Genetically modified food and animals are becoming more and more popular very rapidly in the United States specifically. Chemicals, preservatives, and growth hormones are being added to improve flavor, size, and look as well as to preserve foods (especially mass produced meat) for longer periods of time in larger amounts. Benefits include improved health of the organisms, resistance to allergies (on both the parts of the foods and consumers), more efficient processing, and increased food security for growing populations. GM foods are cost effective and, some argue, healthier.

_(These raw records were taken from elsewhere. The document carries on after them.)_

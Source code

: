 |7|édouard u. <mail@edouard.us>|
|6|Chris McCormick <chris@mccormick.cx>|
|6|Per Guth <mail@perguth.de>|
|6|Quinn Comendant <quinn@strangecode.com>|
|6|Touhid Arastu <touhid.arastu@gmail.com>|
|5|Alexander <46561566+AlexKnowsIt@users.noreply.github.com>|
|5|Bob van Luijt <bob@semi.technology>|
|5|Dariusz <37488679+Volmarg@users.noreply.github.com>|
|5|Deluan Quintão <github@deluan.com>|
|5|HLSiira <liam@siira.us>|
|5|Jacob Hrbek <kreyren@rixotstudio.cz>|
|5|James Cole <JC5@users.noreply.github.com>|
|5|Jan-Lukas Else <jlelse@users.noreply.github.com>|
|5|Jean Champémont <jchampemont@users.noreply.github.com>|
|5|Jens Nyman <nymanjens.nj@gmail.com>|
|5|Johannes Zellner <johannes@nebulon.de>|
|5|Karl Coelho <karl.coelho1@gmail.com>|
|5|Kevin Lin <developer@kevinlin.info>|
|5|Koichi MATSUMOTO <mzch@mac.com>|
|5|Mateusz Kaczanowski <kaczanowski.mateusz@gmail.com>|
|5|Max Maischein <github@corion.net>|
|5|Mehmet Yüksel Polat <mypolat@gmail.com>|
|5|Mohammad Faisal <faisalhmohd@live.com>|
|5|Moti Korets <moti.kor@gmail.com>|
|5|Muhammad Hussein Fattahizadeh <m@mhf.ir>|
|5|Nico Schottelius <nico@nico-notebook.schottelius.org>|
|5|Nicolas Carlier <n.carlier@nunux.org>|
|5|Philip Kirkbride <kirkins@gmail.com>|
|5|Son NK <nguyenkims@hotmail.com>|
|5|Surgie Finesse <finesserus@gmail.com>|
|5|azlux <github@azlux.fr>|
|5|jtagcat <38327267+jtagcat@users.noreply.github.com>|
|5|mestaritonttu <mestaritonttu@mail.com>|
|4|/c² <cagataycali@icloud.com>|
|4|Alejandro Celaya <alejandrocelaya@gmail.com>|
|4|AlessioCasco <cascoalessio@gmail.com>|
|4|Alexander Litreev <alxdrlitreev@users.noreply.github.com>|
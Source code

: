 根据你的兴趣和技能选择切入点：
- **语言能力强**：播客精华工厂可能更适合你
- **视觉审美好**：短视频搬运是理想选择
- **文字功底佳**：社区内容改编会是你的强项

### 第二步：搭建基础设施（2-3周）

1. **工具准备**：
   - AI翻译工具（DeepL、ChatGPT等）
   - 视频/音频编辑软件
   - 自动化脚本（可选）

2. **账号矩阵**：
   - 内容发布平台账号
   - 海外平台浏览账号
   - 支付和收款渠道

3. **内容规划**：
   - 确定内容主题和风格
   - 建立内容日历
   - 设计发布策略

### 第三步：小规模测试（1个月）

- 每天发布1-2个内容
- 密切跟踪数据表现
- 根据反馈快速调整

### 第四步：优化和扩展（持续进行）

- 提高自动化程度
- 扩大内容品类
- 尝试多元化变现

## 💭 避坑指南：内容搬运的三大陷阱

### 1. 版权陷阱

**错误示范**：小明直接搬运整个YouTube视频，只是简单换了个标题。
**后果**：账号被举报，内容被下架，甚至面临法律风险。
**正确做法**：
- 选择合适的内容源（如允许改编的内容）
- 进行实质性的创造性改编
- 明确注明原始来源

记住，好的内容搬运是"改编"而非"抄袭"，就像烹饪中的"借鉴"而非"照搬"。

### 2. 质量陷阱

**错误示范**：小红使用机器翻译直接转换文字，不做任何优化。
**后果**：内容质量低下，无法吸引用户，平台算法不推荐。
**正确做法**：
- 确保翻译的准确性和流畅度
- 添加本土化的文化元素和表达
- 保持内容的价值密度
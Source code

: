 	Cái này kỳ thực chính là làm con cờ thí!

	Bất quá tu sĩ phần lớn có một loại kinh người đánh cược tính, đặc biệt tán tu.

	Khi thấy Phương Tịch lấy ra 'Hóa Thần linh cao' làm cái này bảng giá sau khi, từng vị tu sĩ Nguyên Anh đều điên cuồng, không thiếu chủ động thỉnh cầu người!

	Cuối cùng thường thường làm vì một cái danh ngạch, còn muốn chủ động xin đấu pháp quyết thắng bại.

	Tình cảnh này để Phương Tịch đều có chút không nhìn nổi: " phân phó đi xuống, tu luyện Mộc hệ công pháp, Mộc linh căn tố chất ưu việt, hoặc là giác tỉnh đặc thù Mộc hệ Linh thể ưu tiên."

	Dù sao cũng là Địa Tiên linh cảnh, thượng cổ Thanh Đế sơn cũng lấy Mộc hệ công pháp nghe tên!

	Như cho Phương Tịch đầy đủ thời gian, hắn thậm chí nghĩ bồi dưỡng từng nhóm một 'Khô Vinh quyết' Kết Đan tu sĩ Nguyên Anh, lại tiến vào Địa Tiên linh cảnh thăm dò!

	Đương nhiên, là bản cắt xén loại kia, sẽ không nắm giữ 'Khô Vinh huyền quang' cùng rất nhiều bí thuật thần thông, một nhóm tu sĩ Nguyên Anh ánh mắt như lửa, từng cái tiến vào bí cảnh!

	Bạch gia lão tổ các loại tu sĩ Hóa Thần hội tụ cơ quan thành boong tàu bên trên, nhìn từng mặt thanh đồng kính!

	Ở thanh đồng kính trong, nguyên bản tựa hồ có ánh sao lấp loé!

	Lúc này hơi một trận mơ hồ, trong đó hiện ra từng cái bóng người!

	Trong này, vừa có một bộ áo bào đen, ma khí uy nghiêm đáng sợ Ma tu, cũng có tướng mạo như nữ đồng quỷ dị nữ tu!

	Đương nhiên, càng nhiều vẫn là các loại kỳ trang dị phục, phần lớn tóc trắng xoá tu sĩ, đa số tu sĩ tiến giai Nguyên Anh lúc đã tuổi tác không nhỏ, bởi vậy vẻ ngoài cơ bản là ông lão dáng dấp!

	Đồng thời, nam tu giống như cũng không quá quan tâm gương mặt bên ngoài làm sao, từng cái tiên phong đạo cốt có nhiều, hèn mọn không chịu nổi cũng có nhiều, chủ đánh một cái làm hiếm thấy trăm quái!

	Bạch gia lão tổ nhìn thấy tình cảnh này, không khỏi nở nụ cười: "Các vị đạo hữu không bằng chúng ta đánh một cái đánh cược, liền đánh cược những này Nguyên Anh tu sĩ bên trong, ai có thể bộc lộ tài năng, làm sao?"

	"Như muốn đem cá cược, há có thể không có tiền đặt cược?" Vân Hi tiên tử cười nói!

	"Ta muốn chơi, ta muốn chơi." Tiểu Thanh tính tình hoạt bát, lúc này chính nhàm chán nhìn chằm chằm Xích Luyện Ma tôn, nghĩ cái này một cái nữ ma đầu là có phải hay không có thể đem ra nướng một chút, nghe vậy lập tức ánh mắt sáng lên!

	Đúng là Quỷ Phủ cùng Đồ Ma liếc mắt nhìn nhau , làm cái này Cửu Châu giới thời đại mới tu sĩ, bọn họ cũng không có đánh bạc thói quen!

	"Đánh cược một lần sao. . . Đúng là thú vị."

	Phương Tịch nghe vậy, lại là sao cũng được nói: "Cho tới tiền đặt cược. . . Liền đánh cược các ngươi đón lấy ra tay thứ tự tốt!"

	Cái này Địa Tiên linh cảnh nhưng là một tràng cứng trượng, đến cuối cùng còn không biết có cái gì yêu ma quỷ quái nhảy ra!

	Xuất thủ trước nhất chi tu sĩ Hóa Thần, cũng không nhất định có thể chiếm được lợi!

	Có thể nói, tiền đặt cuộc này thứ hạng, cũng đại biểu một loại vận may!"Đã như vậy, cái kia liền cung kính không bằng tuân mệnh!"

Despite these advantages, as with almost every technological advance today, there is ethical opposition to GM foods. Unintended modification could take place and unknown effects could result on the animals and/or humans that consume them. The eco-balance will be disturbed as will natural genetic structure of the animals. In the U.S., the labeling of GM foods is not required so consumers are often ignorant when it comes to what they toss into their shopping carts.
Some believe that “ignorance is bliss”. Even if one chooses not to acknowledge the negatives in meat processing, the production of GM foods, and mass production of unhealthy and sometimes unknown foods, he should at least consider that his ignorance makes him a contributor to animal cruelty, withholding of information, and the “wrong” side of the ethical debate of meat-eating, whichever side that may be, simply because he is indifferent and therefore inactive.